Interested NYU undergraduate students can attend one of the Reynolds-Youth Venture “Be a Changemaker” workshops on Nov. 9 and 16 (see http://www.nyu.edu/reynolds/ for times and locations). At these sessions, they will learn about Youth Venture and how to prepare an action plan for a team project to address a significant social problem. Subsequently, interested students will be assisted in presenting their proposal to a panel consisting of their peers and other adults. When the panel determines that a plan is ready to go, it will be given seed funding of up to $1,000, along with ongoing advice, technical support, and the fellowship of other “changemakers.”

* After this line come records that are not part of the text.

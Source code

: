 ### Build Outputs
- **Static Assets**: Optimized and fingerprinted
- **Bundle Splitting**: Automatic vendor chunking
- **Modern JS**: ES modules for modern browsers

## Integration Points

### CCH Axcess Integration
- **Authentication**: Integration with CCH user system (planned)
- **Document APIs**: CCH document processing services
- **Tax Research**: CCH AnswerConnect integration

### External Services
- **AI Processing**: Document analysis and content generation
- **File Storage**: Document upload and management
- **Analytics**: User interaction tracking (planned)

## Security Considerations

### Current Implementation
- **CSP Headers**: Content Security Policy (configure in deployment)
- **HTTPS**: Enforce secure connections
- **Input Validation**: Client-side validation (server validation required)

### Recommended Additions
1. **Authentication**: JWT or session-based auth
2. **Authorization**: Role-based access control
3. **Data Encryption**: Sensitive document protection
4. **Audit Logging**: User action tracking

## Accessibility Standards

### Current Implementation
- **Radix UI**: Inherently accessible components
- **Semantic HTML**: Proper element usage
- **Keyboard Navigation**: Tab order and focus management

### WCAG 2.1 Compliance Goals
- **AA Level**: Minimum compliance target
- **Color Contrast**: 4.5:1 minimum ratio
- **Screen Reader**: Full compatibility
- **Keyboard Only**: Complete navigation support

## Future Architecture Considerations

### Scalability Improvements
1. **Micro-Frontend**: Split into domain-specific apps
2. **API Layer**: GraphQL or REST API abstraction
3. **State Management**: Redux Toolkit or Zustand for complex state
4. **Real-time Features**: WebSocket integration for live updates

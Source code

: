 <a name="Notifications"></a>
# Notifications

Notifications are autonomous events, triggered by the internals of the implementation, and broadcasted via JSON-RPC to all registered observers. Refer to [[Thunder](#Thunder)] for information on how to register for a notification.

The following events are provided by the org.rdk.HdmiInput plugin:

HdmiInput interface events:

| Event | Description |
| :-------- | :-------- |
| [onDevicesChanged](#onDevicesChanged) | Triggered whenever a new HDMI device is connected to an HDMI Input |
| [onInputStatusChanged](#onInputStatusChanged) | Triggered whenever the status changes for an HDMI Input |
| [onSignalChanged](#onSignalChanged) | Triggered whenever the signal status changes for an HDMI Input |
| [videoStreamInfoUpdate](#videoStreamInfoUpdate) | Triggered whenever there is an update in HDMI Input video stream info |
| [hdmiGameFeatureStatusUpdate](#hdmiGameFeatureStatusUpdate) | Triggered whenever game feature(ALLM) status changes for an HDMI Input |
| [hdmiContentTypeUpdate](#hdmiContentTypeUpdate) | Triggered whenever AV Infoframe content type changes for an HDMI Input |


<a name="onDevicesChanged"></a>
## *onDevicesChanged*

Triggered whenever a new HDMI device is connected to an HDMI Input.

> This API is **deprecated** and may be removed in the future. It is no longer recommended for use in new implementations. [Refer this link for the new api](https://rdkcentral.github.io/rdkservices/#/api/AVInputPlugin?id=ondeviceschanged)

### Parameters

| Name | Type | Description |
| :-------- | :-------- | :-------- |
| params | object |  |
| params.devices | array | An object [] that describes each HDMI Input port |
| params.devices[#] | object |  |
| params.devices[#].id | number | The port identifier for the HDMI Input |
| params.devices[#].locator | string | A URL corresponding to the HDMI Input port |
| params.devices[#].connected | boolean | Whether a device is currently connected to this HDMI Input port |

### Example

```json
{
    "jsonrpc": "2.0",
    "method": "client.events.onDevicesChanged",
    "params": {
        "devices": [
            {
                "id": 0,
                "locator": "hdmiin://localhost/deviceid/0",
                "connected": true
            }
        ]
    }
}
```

The “changemaker” teams will be asked to provide progress reports and complete impact surveys as their projects are ground-tested and evolve. They will be eligible to seek additional financing through a traditional business plan competition—funding aimed at nurturing social ventures that have had an impact and can be sustained.
Past Youth Venture projects designed by young people have included a volunteer-driven after-school program for at-risk kids, a disaster preparedness packet to provide young people with safety information, Hurricane Katrina and Tsunami relief, and the shipment of $2 million in donated supplies and medical services for children with diabetes in Ecuador and other parts of Latin America.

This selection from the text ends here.